How to Convert AuthorIT to DocBook

Because the public demanded it! This is really just an overview of the process, but it should give you a basic idea about what to watch out for.

  1. Convert your AuthorIT book to DITA.

    DITA (Darwin Information Typing Architecture) is one of AuthorIT’s built-in publishing formats. Publishing to DITA results in a folder containing your book’s image files, a collection of *.dita files, and a toc.ditamap file.

    Sadly, you must take this opportunity to wave your index markers a fond farewell. They are apparently too old and frail to survive this stage of the journey.

  2. Download the DITA Open Toolkit.

    The DITA Open Toolkit (DITA-OT) is a collection of Apache Ant scripts, XSL stylesheets, and other goodies that enable you to transform DITA into other formats, including DocBook.

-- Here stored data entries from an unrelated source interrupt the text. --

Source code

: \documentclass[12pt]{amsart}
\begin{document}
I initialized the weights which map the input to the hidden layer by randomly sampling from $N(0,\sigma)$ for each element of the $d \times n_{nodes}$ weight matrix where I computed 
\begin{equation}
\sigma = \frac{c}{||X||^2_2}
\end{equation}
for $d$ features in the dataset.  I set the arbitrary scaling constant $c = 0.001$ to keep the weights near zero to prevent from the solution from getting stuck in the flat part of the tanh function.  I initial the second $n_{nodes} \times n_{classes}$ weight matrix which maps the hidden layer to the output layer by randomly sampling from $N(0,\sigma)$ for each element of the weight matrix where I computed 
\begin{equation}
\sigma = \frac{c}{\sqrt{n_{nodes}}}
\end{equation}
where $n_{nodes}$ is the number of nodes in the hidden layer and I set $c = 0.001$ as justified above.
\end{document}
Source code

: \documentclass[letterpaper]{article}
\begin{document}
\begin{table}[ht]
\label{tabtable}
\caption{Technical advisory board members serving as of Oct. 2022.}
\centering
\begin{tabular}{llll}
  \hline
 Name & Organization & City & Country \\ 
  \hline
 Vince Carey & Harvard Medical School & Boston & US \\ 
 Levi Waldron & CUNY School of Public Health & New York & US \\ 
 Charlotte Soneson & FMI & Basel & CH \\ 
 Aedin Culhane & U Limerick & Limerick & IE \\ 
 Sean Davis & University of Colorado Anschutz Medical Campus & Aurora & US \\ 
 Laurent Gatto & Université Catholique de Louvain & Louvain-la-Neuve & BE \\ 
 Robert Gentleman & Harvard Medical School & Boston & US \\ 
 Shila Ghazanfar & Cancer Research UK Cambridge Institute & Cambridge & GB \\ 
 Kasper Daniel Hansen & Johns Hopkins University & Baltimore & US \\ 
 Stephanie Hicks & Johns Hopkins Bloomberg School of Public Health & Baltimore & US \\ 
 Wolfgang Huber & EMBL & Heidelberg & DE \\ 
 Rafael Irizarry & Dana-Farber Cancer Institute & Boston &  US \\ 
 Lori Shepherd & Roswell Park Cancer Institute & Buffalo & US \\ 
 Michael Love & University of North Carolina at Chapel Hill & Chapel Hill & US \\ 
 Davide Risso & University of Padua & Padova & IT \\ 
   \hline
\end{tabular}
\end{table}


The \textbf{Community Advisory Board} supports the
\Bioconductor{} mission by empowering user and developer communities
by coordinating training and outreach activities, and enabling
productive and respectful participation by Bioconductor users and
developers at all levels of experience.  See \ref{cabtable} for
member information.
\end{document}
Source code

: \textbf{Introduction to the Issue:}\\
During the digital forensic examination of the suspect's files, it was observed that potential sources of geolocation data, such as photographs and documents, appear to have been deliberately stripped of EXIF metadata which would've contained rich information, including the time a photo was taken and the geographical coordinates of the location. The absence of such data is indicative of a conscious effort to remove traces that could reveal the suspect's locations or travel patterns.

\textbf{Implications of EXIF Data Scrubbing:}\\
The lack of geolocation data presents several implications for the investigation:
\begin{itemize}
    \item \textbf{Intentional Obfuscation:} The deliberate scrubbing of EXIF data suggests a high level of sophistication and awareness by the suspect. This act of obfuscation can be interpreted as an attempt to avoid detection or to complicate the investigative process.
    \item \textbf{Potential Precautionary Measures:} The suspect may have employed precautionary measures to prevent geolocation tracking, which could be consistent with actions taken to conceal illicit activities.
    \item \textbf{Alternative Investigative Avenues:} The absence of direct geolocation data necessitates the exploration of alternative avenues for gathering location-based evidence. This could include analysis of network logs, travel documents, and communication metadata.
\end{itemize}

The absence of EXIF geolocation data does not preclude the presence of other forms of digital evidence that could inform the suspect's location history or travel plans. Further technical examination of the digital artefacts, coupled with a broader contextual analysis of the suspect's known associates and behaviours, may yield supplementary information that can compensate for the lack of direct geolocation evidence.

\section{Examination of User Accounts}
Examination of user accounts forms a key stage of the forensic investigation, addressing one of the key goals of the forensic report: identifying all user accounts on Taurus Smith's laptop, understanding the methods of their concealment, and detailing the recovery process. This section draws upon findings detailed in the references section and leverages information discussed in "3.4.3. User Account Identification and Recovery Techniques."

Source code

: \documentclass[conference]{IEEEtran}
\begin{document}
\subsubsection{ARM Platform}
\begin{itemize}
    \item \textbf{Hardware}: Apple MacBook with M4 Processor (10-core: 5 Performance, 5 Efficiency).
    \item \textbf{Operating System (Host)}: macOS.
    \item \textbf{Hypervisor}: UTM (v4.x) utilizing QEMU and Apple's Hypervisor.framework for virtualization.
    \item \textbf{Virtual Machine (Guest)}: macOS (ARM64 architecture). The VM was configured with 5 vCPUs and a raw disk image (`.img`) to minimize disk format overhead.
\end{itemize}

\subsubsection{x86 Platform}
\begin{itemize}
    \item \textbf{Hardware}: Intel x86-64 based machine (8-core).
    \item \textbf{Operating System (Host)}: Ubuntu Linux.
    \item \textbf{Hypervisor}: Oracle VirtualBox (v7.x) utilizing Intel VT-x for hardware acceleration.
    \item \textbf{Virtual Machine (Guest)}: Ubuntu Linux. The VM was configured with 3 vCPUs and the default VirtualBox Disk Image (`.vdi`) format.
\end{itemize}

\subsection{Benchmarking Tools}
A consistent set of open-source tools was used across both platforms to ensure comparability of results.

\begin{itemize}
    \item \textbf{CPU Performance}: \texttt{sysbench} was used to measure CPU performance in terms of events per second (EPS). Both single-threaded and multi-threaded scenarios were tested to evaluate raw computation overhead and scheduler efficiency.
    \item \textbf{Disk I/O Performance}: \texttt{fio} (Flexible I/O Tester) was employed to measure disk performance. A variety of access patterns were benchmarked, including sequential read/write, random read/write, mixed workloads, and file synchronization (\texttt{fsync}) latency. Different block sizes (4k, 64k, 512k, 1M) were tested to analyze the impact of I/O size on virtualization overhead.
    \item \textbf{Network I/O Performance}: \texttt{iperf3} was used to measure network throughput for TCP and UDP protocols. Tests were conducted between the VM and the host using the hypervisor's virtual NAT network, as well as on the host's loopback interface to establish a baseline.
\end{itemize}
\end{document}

For those of you who don’t live in the Java world, Ant is basically make for Java. Newer versions of DITA-OT conveniently include a copy of Ant, so you don’t need to install it separately.

    To install DITA-OT, unzip the toolkit’s files into any directory and run the startcmd.sh script (or startcmd.bat script on Windows) to configure your CLASSPATH and other environment variables. If you forget to set your CLASSPATH, the toolkit will helpfully indicate this to you by bailing out mid-transformation and complaining that the Ant script is broken.

    Before you run any DocBook transformations, edit xsl/docbook/topic2db.xsl and comment out the template that contains “Related links”. The only thing this template does is riddle your DocBook with invalid itemizedlist elements.

    Do not waste time reading the toolkit’s documentation. The manual that ships with DITA-OT 1.3 actually applies to DITA-OT 1.2, so most of the examples are broken. As for grammar and clarity, let’s just say that the manual’s translation from the original Old Frisian leaves much to be desired.

  3. Transform the DITA document into DocBook.

    All the toolkit’s transformations involve running an Ant script:

    ant options targets

    To transform DITA to Docbook, run:

    ant -Dargs.input=path/toc.ditamap dita2docbook

    If the transform fails (and all your environment variables are set correctly), there might be errors lurking in your generated DITA source. This is AuthorIT’s way of telling you, “Don’t let the door hit you on the way out, jerk!”

    • If DITA-OT complains about a missing topic reference, there’s a good chance toc.ditamap is referencing a topic that doesn’t exist. Go back to the original AuthorIT doc and try to identify the missing topic. If all else fails, delete the reference from toc.ditamap and move on. Your readers already knew about the safety hazards of handling lithium deuteride, anyway.
    • If a topic contains a xref with a crazy relative path, this can really confuse DITA-OT. The good news is that the toolkit indicates the path that is causing the problem. The bad news is that AuthorIT dumps its DITA output in UTF-16, which is really annoying to grep through.
    • If you had any “Note” paragraph styles in your AuthorIT doc, these might disappear. Even more strangely, “Warning” paragraphs do make it through.
  4. Clean up the DocBook output with a script.

    Congratulations, your document is now DocBook! Well, more accurately, it’s “DocBook”. Just be happy your tables made it through, sort of.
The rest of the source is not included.